Egyptian-Jesuit priest (1931–2023)

Henri Boulad, SJ (هنرى بولاد; 28 August 1931 – 14 June 2023) was an Egyptian-Hungarian priest in the Jesuit order, author, and commentator who lived in Egypt. He was a member of the Melkite Greek Catholic Church.

==Biography==
Henri Boulad was born in Alexandria, Egypt on 28 August 1931. His father came from a Syrian Christian family originally from Damascus, but settled in Egypt in 1860. The Boulad family belongs to the old Damascene bourgeoisie and has produced many clerics including Father Abdel Massih (Damascus) and Father Antoune Boulad (Monastery of the Holy Savior, Lebanon).

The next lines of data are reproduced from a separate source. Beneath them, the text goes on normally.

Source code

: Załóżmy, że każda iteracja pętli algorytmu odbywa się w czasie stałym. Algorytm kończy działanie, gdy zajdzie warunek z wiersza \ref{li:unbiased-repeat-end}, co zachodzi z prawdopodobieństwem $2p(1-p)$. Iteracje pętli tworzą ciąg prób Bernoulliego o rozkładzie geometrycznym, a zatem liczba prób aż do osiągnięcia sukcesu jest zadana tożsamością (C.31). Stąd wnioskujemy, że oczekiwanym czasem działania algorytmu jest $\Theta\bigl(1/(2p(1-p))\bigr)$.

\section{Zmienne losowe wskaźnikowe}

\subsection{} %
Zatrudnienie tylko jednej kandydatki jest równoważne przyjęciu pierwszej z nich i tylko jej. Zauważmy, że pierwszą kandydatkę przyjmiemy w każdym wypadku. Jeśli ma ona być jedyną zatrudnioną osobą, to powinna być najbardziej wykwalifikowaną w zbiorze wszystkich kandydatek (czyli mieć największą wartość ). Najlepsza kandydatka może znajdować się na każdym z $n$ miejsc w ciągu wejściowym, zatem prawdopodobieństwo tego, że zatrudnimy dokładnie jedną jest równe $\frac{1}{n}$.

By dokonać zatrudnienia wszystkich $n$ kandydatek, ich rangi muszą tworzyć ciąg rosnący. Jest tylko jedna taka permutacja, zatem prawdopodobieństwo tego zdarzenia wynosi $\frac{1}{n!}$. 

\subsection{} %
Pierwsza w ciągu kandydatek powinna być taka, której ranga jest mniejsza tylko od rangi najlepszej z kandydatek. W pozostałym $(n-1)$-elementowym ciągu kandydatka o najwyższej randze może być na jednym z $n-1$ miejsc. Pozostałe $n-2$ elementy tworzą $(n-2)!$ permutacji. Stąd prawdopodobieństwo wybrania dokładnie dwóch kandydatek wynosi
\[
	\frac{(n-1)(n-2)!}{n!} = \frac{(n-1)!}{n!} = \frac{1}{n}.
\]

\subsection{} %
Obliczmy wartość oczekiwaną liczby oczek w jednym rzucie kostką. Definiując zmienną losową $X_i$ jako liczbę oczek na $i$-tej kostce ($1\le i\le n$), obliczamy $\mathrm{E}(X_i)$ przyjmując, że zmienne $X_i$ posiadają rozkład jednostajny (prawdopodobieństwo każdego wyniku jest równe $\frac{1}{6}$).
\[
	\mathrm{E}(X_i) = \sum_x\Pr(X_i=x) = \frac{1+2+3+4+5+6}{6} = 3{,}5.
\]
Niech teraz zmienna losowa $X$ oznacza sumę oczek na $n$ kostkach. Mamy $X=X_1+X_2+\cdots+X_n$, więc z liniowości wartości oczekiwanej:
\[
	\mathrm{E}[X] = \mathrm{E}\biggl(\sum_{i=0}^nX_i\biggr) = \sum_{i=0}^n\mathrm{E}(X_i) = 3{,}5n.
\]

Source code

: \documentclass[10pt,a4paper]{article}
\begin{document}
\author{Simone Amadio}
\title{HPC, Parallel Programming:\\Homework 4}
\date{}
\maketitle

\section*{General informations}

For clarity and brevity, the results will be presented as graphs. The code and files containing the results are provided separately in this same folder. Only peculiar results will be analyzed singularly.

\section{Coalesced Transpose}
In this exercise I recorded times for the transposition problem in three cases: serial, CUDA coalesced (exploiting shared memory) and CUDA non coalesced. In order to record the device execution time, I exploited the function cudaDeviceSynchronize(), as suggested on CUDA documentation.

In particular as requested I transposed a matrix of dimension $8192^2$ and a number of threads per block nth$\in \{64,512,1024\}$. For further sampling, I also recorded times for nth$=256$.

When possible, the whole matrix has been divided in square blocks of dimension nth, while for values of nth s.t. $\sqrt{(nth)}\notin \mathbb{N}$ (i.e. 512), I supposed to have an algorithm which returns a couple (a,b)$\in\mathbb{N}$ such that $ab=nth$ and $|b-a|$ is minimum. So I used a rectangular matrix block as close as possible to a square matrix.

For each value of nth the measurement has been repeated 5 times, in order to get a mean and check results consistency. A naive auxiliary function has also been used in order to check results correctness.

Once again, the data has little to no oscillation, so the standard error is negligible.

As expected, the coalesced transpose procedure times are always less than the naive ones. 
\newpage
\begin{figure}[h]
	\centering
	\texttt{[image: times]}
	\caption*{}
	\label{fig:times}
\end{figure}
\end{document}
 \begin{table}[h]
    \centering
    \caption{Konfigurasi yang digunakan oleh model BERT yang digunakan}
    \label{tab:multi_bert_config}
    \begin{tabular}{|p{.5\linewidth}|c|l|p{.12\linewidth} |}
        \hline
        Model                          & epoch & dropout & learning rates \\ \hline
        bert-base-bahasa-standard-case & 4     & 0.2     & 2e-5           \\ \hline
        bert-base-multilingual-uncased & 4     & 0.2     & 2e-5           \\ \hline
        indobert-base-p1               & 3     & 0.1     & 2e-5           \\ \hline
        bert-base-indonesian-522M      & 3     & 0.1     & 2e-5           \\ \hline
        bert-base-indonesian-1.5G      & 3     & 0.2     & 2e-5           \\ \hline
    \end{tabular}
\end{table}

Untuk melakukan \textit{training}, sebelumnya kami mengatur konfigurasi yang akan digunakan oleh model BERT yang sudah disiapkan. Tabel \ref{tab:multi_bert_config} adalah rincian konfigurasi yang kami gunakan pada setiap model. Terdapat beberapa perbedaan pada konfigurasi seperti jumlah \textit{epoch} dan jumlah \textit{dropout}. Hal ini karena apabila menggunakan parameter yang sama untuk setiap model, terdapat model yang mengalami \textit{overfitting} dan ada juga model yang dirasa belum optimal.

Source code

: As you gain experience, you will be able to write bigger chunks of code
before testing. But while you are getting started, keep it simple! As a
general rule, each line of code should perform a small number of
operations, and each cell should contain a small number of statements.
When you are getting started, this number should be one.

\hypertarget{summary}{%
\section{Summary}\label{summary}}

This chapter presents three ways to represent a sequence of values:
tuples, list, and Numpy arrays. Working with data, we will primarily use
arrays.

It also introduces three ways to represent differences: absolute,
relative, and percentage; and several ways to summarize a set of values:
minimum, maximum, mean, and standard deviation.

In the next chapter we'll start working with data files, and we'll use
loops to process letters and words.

In 1950, Boulad entered the novitiate of the Jesuits in Bikfaya, Lebanon. From 1952 to 1954, he studied at the Juniorate of Laval (France), then, from 1954 to 1957, he studied philosophy at the Jesuit scholasticate of Chantilly, Oise, still in France. He taught for two years at the Collège de la Sainte Famille in Cairo. After a cycle of theological studies (from 1959 to 1963 in Lebanon), he was ordained a priest according to the Melkite rite. In 1965, he participated in a Jesuit training program in Pomfret, Connecticut and obtained a PhD in School psychology from the University of Chicago.

Boulad returned to Egypt in 1967. He later became the religious superior of the Jesuits of Alexandria, then the provincial of the Jesuits of the Near East, and professor of theology in Cairo. In 2004, he became rector of CSF of Jesuits in Cairo.

Boulad was strongly committed to serving the poor, Christians and Muslims, a commitment that continued with his involvement in Caritas. From 1984 to 1995, he was director of Caritas Egypt, and president of Caritas North Africa and Middle East. From 1991 to 1995, he was Vice President of Caritas International for the Middle East and North Africa.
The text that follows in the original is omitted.